• _Exercise materials_
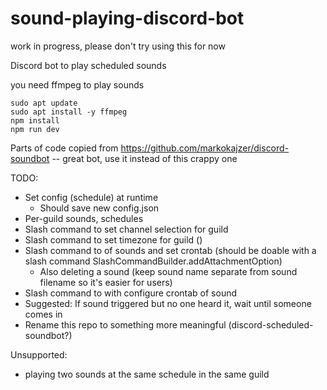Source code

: # sound-playing-discord-bot

work in progress, please don't try using this for now

Discord bot to play scheduled sounds

you need ffmpeg to play sounds

```
sudo apt update
sudo apt install -y ffmpeg
npm install
npm run dev
```

Parts of code copied from https://github.com/markokajzer/discord-soundbot -- great bot, use it instead of this crappy one

TODO:

- Set config (schedule) at runtime
    - Should save new config.json
- Per-guild sounds, schedules
- Slash command to set channel selection for guild
- Slash command to set timezone for guild ()
- Slash command to of sounds and set crontab (should be doable with a slash command SlashCommandBuilder.addAttachmentOption)
  - Also deleting a sound (keep sound name separate from sound filename so it's easier for users)
- Slash command to with configure crontab of sound
- Suggested: If sound triggered but no one heard it, wait until someone comes in
- Rename this repo to something more meaningful (discord-scheduled-soundbot?)

Unsupported:

- playing two sounds at the same schedule in the same guild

• _What the exercise asks_
In the listing above, find each line where "Slash" occurs and copy it.

• _Solved exercise_
- Slash command to set channel selection for guild
- Slash command to set timezone for guild ()
- Slash command to of sounds and set crontab (should be doable with a slash command SlashCommandBuilder.addAttachmentOption)
- Slash command to with configure crontab of sound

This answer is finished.